Output exactly the lines that come between the start of the material and the line containing "A valid entry", both ends included, with the pictures omitted.
==================================================
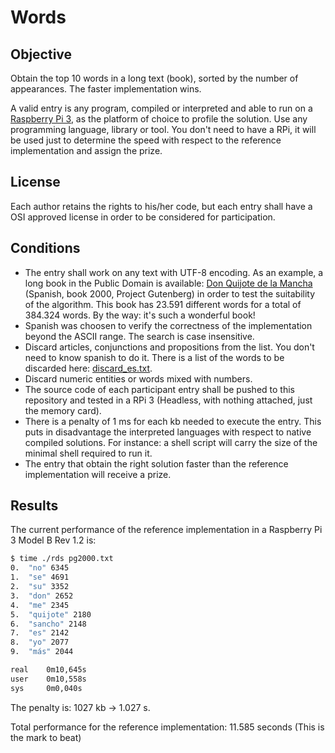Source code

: # Words

## Objective
Obtain the top 10 words in a long text (book), sorted by the number of appearances. The faster implementation wins.

A valid entry is any program, compiled or interpreted and able to run on a [Raspberry Pi 3](https://www.raspberrypi.org/products/raspberry-pi-3-model-b/), as the platform of choice to profile the solution. Use any programming language, library or tool. You don't need to have a RPi, it will be used just to determine the speed with respect to the reference implementation and assign the prize. 

## License
Each author retains the rights to his/her code, but each entry shall have a OSI approved license in order to be considered for participation.

## Conditions
- The entry shall work on any text with UTF-8 encoding. As an example, a long book in the Public Domain is available: [Don Quijote de la Mancha](http://www.gutenberg.org/cache/epub/2000/pg2000.txt) (Spanish, book 2000, Project Gutenberg) in order to test the suitability of the algorithm. This book has 23.591 different words for a total of 384.324 words. By the way: it's such a wonderful book!
- Spanish was choosen to verify the correctness of the implementation beyond the ASCII range. The search is case insensitive.
- Discard articles, conjunctions and propositions from the list. You don't need to know spanish to do it. There is a list of the words to be discarded here: [discard_es.txt](https://github.com/ideati/challenges/blob/master/Data/Words/discard_es.txt).
- Discard numeric entities or words mixed with numbers.
- The source code of each participant entry shall be pushed to this repository and tested in a RPi 3 (Headless, with nothing attached, just the memory card).
- There is a penalty of 1 ms for each kb needed to execute the entry. This puts in disadvantage the interpreted languages with respect to native compiled solutions. For instance: a shell script will carry the size of the minimal shell required to run it.
- The entry that obtain the right solution faster than the reference implementation will receive a prize.

## Results
The current performance of the reference implementation in a Raspberry Pi 3 Model B Rev 1.2 is:
```sh
$ time ./rds pg2000.txt
0.  "no" 6345
1.  "se" 4691
2.  "su" 3352
3.  "don" 2652
4.  "me" 2345
5.  "quijote" 2180
6.  "sancho" 2148
7.  "es" 2142
8.  "yo" 2077
9.  "más" 2044

real    0m10,645s
user    0m10,558s
sys     0m0,040s
```
The penalty is: 1027 kb -> 1.027 s.

Total performance for the reference implementation: 11.585 seconds (This is the mark to beat)
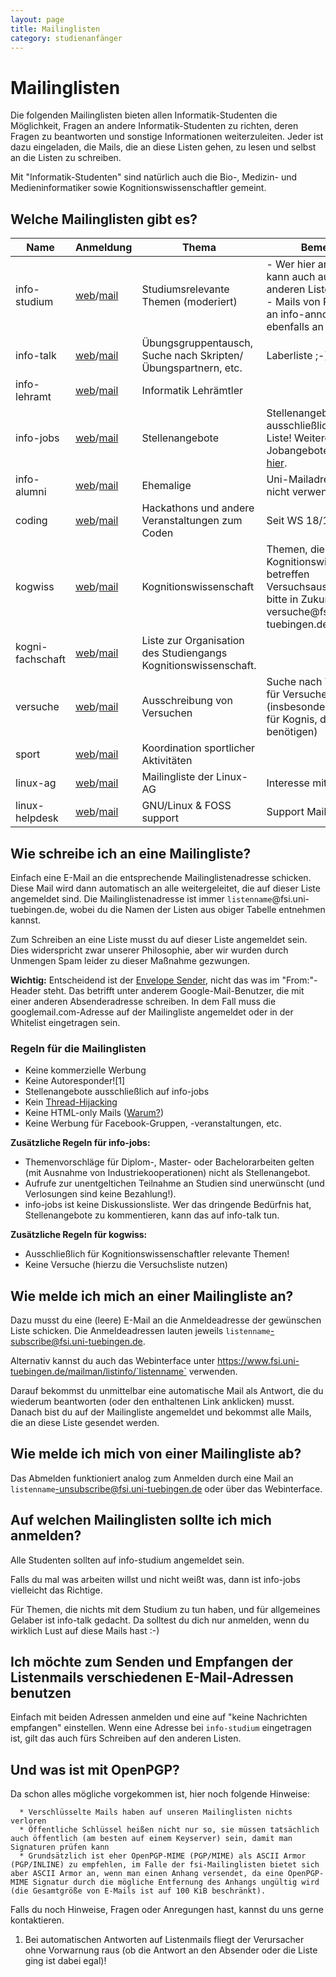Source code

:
 ```yaml
---
layout: page
title: Mailinglisten
category: studienanfänger
---
```


# Mailinglisten

Die folgenden Mailinglisten bieten allen Informatik-Studenten die
Möglichkeit, Fragen an andere Informatik-Studenten zu richten, deren
Fragen zu beantworten und sonstige Informationen weiterzuleiten. Jeder
ist dazu eingeladen, die Mails, die an diese Listen gehen, zu lesen und
selbst an die Listen zu schreiben.

Mit "Informatik-Studenten" sind natürlich auch die Bio-, Medizin- und
Medieninformatiker sowie Kognitionswissenschaftler gemeint.

## Welche Mailinglisten gibt es?

<table>
<thead>
<tr class="header">
<th>Name</th>
<th>Anmeldung</th>
<th>Thema</th>
<th>Bemerkung</th>
</tr>
</thead>
<tbody>
<tr class="odd">
<td>info-studium</td>
<td><a href="https://www.fsi.uni-tuebingen.de/mailman/listinfo/info-studium">web</a>/<a href="mailto:info-studium-subscribe@fsi.uni-tuebingen.de">mail</a></td>
<td>Studiumsrelevante Themen (moderiert)</td>
<td>- Wer hier angemeldet ist, kann auch auf den anderen Listen schreiben<br />
- Mails von Professoren an info-announce gehen ebenfalls an diese Liste</td>
</tr>
<tr class="even">
<td>info-talk</td>
<td><a href="https://www.fsi.uni-tuebingen.de/mailman/listinfo/info-talk">web</a>/<a href="mailto:info-talk-subscribe@fsi.uni-tuebingen.de">mail</a></td>
<td>Übungsgruppentausch, Suche nach Skripten/Übungspartnern, etc.</td>
<td>Laberliste ;-)</td>
</tr>
<tr class="odd">
<td>info-lehramt</td>
<td><a href="https://www.fsi.uni-tuebingen.de/mailman/listinfo/info-lehramt">web</a>/<a href="mailto:info-lehramt-subscribe@fsi.uni-tuebingen.de">mail</a></td>
<td>Informatik Lehrämtler</td>
<td></td>
</tr>
<tr class="even">
<td>info-jobs</td>
<td><a href="https://www.fsi.uni-tuebingen.de/mailman/listinfo/info-jobs">web</a>/<a href="mailto:info-jobs-subscribe@fsi.uni-tuebingen.de">mail</a></td>
<td>Stellenangebote</td>
<td>Stellenangebote gehören ausschließlich auf diese Liste! Weitere Jobangebote finden sie <a href="https://www.praxisportal.uni-tuebingen.de//">hier</a>.</td>
</tr>
<tr class="odd">
<td>info-alumni</td>
<td><a href="https://www.fsi.uni-tuebingen.de/mailman/listinfo/info-alumni">web</a>/<a href="mailto:info-alumni-subscribe@fsi.uni-tuebingen.de">mail</a></td>
<td>Ehemalige</td>
<td>Uni-Mailadressen können nicht verwendet werden</td>
</tr>
<tr class="even">
<td>coding</td>
<td><a href="https://www.fsi.uni-tuebingen.de/mailman/listinfo/coding">web</a>/<a href="mailto:coding-subscribe@fsi.uni-tuebingen.de">mail</a></td>
<td>Hackathons und andere Veranstaltungen zum Coden</td>
<td>Seit WS 18/19</td>
</tr>
<tr class="odd">
<td>kogwiss</td>
<td><a href="https://www.fsi.uni-tuebingen.de/mailman/listinfo/kogwiss">web</a>/<a href="mailto:kogwiss-subscribe@fsi.uni-tuebingen.de">mail</a></td>
<td>Kognitionswissenschaft</td>
<td>Themen, die <strong>nur</strong> Kognitionswissenschaftler betreffen<br />
Versuchsausschreibungen bitte in Zukunft an versuche@fsi.uni-tuebingen.de</td>
</tr>
<tr class="even">
<td>kogni-fachschaft</td>
<td><a href="https://www.fsi.uni-tuebingen.de/mailman/listinfo/kogni-fachschaft">web</a>/<a href="mailto:kogni-fachschaft-subscribe@fsi.uni-tuebingen.de">mail</a></td>
<td>Liste zur Organisation des Studiengangs<br />
Kognitionswissenschaft.</td>
<td></td>
</tr>
<tr class="odd">
<td>versuche</td>
<td><a href="https://www.fsi.uni-tuebingen.de/mailman/listinfo/versuche">web</a>/<a href="mailto:versuche-subscribe@fsi.uni-tuebingen.de">mail</a></td>
<td>Ausschreibung von Versuchen</td>
<td>Suche nach Teilnehmern für Versuche<br />
(insbesondere interessant für Kognis, die VPh benötigen)</td>
</tr>
<tr class="even">
<td>sport</td>
<td><a href="https://www.fsi.uni-tuebingen.de/mailman/listinfo/sport">web</a>/<a href="mailto:sport-subscribe@fsi.uni-tuebingen.de">mail</a></td>
<td>Koordination sportlicher Aktivitäten</td>
<td></td>
</tr>
<tr class="odd">
<td>linux-ag</td>
<td><a href="https://www.fsi.uni-tuebingen.de/mailman/listinfo/linux-ag">web</a>/<a href="mailto:linux-ag-subscribe@fsi.uni-tuebingen.de">mail</a></td>
<td>Mailingliste der Linux-AG</td>
<td>Interesse mitzumachen?</td>
</tr>
<tr class="even">
<td>linux-helpdesk</td>
<td><a href="https://www.fsi.uni-tuebingen.de/mailman/listinfo/linux-helpdesk">web</a>/<a href="mailto:linux-helpdesk-subscribe@fsi.uni-tuebingen.de">mail</a></td>
<td>GNU/Linux &amp; FOSS support</td>
<td>Support Mailingliste</td>
</tr>
</tbody>
</table>

## Wie schreibe ich an eine Mailingliste?

Einfach eine E-Mail an die entsprechende Mailinglistenadresse schicken.
Diese Mail wird dann automatisch an alle weitergeleitet, die auf dieser
Liste angemeldet sind. Die Mailinglistenadresse ist immer
`listenname`@fsi.uni-tuebingen.de, wobei du die Namen der Listen aus
obiger Tabelle entnehmen kannst.

Zum Schreiben an eine Liste musst du auf dieser Liste angemeldet sein.
Dies widerspricht zwar unserer Philosophie, aber wir wurden durch
Unmengen Spam leider zu dieser Maßnahme gezwungen.

**Wichtig:** Entscheidend ist der [Envelope
Sender](https://de.wikipedia.org/wiki/Envelope%20Sender), nicht das was
im "From:"-Header steht. Das betrifft unter anderem
Google-Mail-Benutzer, die mit einer anderen Absenderadresse schreiben.
In dem Fall muss die googlemail.com-Adresse auf der Mailingliste
angemeldet oder in der Whitelist eingetragen sein.

### Regeln für die Mailinglisten

  - Keine kommerzielle Werbung
  - Keine Autoresponder\!\[1\]
  - Stellenangebote ausschließlich auf info-jobs
  - Kein
    [Thread-Hijacking](https://de.wikipedia.org/wiki/Thread-Hijacking)
  - Keine HTML-only Mails
    ([Warum?](https://useplaintext.email/#why-plaintext))
  - Keine Werbung für Facebook-Gruppen, -veranstaltungen, etc.

**Zusätzliche Regeln für info-jobs:**

  - Themenvorschläge für Diplom-, Master- oder Bachelorarbeiten gelten
    (mit Ausnahme von Industriekooperationen) nicht als Stellenangebot.
  - Aufrufe zur unentgeltichen Teilnahme an Studien sind unerwünscht
    (und Verlosungen sind keine Bezahlung\!).
  - info-jobs ist keine Diskussionsliste. Wer das dringende Bedürfnis
    hat, Stellenangebote zu kommentieren, kann das auf info-talk tun.

**Zusätzliche Regeln für kogwiss:**

  - Ausschließlich für Kognitionswissenschaftler relevante Themen\!
  - Keine Versuche (hierzu die Versuchsliste nutzen)

## Wie melde ich mich an einer Mailingliste an?

Dazu musst du eine (leere) E-Mail an die Anmeldeadresse der gewünschen
Liste schicken. Die Anmeldeadressen lauten jeweils
`listenname`-subscribe@fsi.uni-tuebingen.de.

Alternativ kannst du auch das Webinterface unter
https://www.fsi.uni-tuebingen.de/mailman/listinfo/`listenname`
verwenden.

Darauf bekommst du unmittelbar eine automatische Mail als Antwort, die
du wiederum beantworten (oder den enthaltenen Link anklicken) musst.
Danach bist du auf der Mailingliste angemeldet und bekommst alle Mails,
die an diese Liste gesendet werden.

## Wie melde ich mich von einer Mailingliste ab?

Das Abmelden funktioniert analog zum Anmelden durch eine Mail an
`listenname`-unsubscribe@fsi.uni-tuebingen.de oder über das
Webinterface.

## Auf welchen Mailinglisten sollte ich mich anmelden?

Alle Studenten sollten auf info-studium angemeldet sein.

Falls du mal was arbeiten willst und nicht weißt was, dann ist info-jobs
vielleicht das Richtige.

Für Themen, die nichts mit dem Studium zu tun haben, und für allgemeines
Gelaber ist info-talk gedacht. Da solltest du dich nur anmelden, wenn du
wirklich Lust auf diese Mails hast :-)

## Ich möchte zum Senden und Empfangen der Listenmails verschiedenen E-Mail-Adressen benutzen

Einfach mit beiden Adressen anmelden und eine auf "keine Nachrichten
empfangen" einstellen. Wenn eine Adresse bei `info-studium` eingetragen
ist, gilt das auch fürs Schreiben auf den anderen Listen.

## Und was ist mit OpenPGP?

Da schon alles mögliche vorgekommen ist, hier noch folgende Hinweise:

``` 
  * Verschlüsselte Mails haben auf unseren Mailinglisten nichts verloren
  * Öffentliche Schlüssel heißen nicht nur so, sie müssen tatsächlich auch öffentlich (am besten auf einem Keyserver) sein, damit man Signaturen prüfen kann
  * Grundsätzlich ist eher OpenPGP-MIME (PGP/MIME) als ASCII Armor (PGP/INLINE) zu empfehlen, im Falle der fsi-Mailinglisten bietet sich aber ASCII Armor an, wenn man einen Anhang versendet, da eine OpenPGP-MIME Signatur durch die mögliche Entfernung des Anhangs ungültig wird (die Gesamtgröße von E-Mails ist auf 100 KiB beschränkt).
```

Falls du noch Hinweise, Fragen oder Anregungen hast, kannst du uns gerne
kontaktieren.

1.  Bei automatischen Antworten auf Listenmails fliegt der Verursacher
    ohne Vorwarnung raus (ob die Antwort an den Absender oder die Liste
    ging ist dabei egal)\!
==================================================
## SOLUTION FOR THIS PROBLEM
Source code

: # Words

## Objective
Obtain the top 10 words in a long text (book), sorted by the number of appearances. The faster implementation wins.

A valid entry is any program, compiled or interpreted and able to run on a [Raspberry Pi 3](https://www.raspberrypi.org/products/raspberry-pi-3-model-b/), as the platform of choice to profile the solution. Use any programming language, library or tool. You don't need to have a RPi, it will be used just to determine the speed with respect to the reference implementation and assign the prize. 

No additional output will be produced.